Le logement, un déterminant important de la santé

Le logement est ce qu’on appelle un « déterminant de la santé », c’est-à-dire un facteur qui influence l’état de santé d’une population1. Il s’agit même d’un des déterminants majeurs de santé publique. De nombreuses recherches ont ainsi scientifiquement avéré des liens entre santé des individus et qualité de leur logement.

 En effet, un logement inadéquat peut altérer la santé de différentes manières2. Il peut tout d’abord entrainer et/ou aggraver des pathologies allergiques et respiratoires, liées à la présence d’humidité et de moisissures (prévalence accrue d’allergies, asthme du jeune enfant,…).

Les pathologies infectieuses (otite, tuberculose,..) sont, elles, favorisées par le surpeuplement et la promiscuité dans le logement, et par une mauvaise ventilation.

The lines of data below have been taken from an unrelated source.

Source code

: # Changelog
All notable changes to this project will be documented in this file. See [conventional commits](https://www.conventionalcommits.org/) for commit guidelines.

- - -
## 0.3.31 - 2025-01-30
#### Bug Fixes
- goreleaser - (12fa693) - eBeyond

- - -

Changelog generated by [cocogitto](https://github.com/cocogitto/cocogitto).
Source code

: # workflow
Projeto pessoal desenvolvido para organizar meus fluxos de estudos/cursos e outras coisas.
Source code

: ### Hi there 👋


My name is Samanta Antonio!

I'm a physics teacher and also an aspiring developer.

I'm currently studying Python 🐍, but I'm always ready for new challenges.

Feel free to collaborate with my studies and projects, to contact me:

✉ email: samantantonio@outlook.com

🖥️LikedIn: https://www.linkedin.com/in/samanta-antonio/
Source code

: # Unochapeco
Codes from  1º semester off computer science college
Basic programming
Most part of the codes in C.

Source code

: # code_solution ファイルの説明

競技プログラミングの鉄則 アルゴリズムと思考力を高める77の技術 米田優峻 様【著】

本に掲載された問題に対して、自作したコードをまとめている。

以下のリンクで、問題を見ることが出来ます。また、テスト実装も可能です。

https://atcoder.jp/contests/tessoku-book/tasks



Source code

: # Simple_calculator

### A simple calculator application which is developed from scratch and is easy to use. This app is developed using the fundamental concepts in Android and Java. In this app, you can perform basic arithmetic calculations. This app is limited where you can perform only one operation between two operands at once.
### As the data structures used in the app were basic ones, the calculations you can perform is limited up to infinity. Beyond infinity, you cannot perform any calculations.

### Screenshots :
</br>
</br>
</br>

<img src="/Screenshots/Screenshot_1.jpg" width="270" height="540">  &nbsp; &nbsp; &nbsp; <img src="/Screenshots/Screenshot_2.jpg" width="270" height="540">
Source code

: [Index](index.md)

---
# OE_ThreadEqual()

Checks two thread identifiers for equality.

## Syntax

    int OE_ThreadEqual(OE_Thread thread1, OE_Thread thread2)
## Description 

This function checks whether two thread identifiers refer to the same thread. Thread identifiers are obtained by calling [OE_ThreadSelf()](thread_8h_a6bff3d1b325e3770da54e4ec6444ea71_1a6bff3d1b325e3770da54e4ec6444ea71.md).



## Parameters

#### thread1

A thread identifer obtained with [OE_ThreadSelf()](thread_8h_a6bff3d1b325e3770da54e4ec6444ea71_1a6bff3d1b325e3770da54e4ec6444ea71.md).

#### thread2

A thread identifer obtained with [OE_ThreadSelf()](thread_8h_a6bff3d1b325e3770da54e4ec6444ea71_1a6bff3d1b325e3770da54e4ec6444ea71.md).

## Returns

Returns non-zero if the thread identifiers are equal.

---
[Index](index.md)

Les pathologies cardio‑vasculaires peuvent être induites par les températures extrêmes et par une mauvaise isolation du logement. Lorsqu’on parle de températures très élevées, les risques sont liés à la déshydratation ou à un coup de chaleur. Le froid subi favorise les infections respiratoires, les pathologies cardio‑vasculaires et cérébro‑vasculaires comme les accidents vasculaires cérébraux et les maladies endocriniennes.

Les cancers, notamment du poumon, peuvent être induits ou accentués par l’exposition au radon ou à l’amiante. Une étude indique également un risque sensiblement accru de cancer du poumon pour les personnes se chauffant au bois3.

Les accidents de la vie courante, qui ont lieu pour moitié dans le logement, causent des traumatismes. Une part d’entre eux sont causés par la dégradation de ce logement : système électrique défectueux et risque d’électrocution et d’incendie, système de chauffage d’appoint et risques de brûlure, rampe ou garde-corps absent et risque de chute,.. Encore une fois, la surpopulation du logement joue un rôle aggravant.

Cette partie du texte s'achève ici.